Project Management Risks In It Projects



Project Management Risks In It Projects

Introduction

Is risk management up to the task of improving outcomes in IT projects? If you believe some of the industry surveys on project success rates you could be excused for being unsure.

IT projects are high risk activities, generating variable performance outcomes (Charette, 2005). Industry surveys suggest that only about a quarter of IT projects succeed outright (that is, they complete as scheduled, budgeted and specified), and billions of dollars are lost annually through project failures or projects that do not deliver promised benefits ([Charette, 2005] and [Johnson, 2006]). Evidence suggests that this is a global issue (KPMG, 2005), impacting private and public sector organizations alike (Sauer and Cuthbertson, 2003).

The promise of risk management in commercial IT projects is that it can improve project outcomes (consideration of specialist domains such as safety-critical systems is not included in this study). According to the literature (Simister, 2004), risk management can lead to a range of project and organizational benefits including:

• identification of favorable alternative courses of action;

• increased confidence in achieving project objectives;

• improved chances of success;

• reduced surprises;

• more precise estimates (through reduced uncertainty);

• reduced duplication of effort (through team awareness of risk control actions).

Project -related risk management has attracted a steady stream of interest in the academic literature (Taylor, 2006), practice-based methods (e.g., CMMI and PRINCE2), and standards (e.g., PMBOK and AS/NZS 4360:2004). Industry survey data suggests that while there has been some improvement in project success rates, IT projects are still more likely to fail on some key performance criterion than succeed outright ([Johnson, 2006] and [Rubenstein, 2007]).

Why Are Risk And Risk Management Important?
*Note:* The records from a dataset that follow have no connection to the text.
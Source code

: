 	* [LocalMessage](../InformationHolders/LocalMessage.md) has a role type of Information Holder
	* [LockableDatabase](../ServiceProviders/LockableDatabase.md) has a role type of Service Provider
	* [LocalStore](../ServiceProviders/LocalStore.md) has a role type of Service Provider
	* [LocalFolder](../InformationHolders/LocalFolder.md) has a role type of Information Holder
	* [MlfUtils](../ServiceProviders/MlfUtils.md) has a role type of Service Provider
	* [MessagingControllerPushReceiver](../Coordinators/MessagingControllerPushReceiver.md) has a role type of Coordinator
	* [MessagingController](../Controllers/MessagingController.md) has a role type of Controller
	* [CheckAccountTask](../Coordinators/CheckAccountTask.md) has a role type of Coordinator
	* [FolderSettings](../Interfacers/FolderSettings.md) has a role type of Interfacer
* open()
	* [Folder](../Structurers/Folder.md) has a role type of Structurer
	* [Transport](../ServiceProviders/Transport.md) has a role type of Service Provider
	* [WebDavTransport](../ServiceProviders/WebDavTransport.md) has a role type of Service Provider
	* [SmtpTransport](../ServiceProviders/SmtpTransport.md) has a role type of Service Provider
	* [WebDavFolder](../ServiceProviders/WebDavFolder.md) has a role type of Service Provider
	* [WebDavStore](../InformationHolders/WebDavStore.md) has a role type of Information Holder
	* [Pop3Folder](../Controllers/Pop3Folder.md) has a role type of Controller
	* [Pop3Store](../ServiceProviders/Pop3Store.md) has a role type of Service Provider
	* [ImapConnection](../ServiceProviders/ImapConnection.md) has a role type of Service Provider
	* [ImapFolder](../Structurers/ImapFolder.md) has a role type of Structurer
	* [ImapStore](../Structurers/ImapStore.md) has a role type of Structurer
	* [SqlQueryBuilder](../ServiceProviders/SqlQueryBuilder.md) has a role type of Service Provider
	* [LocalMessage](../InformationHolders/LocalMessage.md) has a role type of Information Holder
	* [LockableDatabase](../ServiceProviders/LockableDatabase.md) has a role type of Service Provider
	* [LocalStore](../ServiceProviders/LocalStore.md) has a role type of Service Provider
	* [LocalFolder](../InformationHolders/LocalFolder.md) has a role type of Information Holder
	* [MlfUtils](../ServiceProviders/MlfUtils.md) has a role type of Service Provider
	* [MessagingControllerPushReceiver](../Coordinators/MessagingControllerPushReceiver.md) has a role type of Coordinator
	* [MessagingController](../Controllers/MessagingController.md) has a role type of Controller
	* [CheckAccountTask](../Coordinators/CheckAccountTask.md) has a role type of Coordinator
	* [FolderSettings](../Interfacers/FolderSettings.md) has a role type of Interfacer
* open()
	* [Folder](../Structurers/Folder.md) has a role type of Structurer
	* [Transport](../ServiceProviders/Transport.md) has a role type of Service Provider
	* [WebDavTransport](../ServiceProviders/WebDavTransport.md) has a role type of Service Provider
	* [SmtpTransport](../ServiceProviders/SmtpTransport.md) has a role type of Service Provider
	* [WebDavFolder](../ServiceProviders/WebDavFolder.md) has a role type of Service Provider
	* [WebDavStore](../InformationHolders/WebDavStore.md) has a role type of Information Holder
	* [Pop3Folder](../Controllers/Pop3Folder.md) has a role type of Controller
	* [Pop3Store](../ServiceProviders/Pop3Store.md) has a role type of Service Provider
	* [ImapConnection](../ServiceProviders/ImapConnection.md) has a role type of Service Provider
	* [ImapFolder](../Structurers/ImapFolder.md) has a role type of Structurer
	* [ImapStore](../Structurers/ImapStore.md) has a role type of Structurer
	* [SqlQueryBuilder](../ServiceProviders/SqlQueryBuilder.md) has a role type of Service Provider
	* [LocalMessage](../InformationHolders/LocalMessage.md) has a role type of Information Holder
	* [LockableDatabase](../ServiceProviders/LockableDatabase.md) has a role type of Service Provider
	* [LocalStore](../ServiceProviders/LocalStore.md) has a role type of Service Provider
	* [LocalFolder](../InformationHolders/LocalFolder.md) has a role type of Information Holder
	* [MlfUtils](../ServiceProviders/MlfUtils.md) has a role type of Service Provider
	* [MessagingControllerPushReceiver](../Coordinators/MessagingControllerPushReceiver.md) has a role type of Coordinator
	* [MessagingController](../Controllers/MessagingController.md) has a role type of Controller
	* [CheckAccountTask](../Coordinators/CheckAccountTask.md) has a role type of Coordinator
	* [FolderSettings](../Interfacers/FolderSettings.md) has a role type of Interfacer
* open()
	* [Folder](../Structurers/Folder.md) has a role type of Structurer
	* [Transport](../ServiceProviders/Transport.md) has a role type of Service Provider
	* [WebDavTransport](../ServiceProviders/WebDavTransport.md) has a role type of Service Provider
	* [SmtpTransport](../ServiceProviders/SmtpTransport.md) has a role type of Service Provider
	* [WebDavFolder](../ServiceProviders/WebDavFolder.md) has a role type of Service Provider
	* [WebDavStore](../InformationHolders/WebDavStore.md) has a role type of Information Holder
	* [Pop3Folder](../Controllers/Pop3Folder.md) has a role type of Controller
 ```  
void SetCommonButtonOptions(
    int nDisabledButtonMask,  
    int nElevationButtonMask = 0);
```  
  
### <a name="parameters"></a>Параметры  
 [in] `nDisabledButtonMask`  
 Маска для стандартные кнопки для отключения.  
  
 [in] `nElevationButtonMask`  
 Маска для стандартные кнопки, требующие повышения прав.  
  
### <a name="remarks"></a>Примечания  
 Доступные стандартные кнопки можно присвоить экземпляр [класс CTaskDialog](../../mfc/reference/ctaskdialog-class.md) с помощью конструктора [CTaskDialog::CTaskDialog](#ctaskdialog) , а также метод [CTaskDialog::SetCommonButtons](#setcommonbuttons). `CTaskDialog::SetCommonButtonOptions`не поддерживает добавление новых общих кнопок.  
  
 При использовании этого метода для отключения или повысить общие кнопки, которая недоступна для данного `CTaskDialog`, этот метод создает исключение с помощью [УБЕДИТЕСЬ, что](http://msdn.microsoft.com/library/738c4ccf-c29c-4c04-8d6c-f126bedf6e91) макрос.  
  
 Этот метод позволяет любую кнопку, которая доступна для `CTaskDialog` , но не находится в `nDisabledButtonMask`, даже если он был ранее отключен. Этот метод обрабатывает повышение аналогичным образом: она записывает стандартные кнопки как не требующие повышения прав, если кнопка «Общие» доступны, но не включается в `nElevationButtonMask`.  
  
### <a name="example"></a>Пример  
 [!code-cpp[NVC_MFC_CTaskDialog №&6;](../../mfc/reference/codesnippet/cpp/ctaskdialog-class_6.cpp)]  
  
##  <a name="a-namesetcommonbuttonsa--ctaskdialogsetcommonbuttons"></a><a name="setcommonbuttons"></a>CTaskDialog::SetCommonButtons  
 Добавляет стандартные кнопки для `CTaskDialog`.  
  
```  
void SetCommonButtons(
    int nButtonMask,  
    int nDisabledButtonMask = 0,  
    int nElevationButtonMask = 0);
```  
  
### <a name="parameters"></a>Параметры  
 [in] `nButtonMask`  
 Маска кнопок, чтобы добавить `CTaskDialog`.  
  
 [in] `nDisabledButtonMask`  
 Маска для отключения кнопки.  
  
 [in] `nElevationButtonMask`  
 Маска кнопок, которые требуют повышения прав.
Conceptually, from the organizational perspective, risk arises when organizations pursue opportunities in the face of uncertainty, constrained by capability and cost. The challenge is to find a position on each of these dimensions that, in combination, represents a risk profile that is appropriate to the initiative and acceptable to internal and external stakeholders. Consequently, risk and risk management are strategic and governance issues that usually involve a compromise: a risk -averse strategy can limit distinctive achievement; however, a risk -embracing strategy can increase project losses. Explicitly managing this balance is often under-played or overlooked in the pursuit of desired goals (Charette, 2005).

At the project level, IT projects have long been recognized as high- risk ventures prone to failure Boehm and Ross (1989) argue that there are two classes of IT project risk: generic risks common to all projects, and project -specific risks. Some of these risks are easy to identify and manage. Others are less obvious or it is more difficult to predict their likelihood and/or impact. This is complicated by multiple project dimensions including size, structure, complexity, composition, context, novelty, long planning and execution horizons, and volatile change. Therefore, risk management in IT projects is important to: help avoid disasters; avoid rework; focus and balance effort; and stimulate win-win situations. While not all risks have their source in IT ...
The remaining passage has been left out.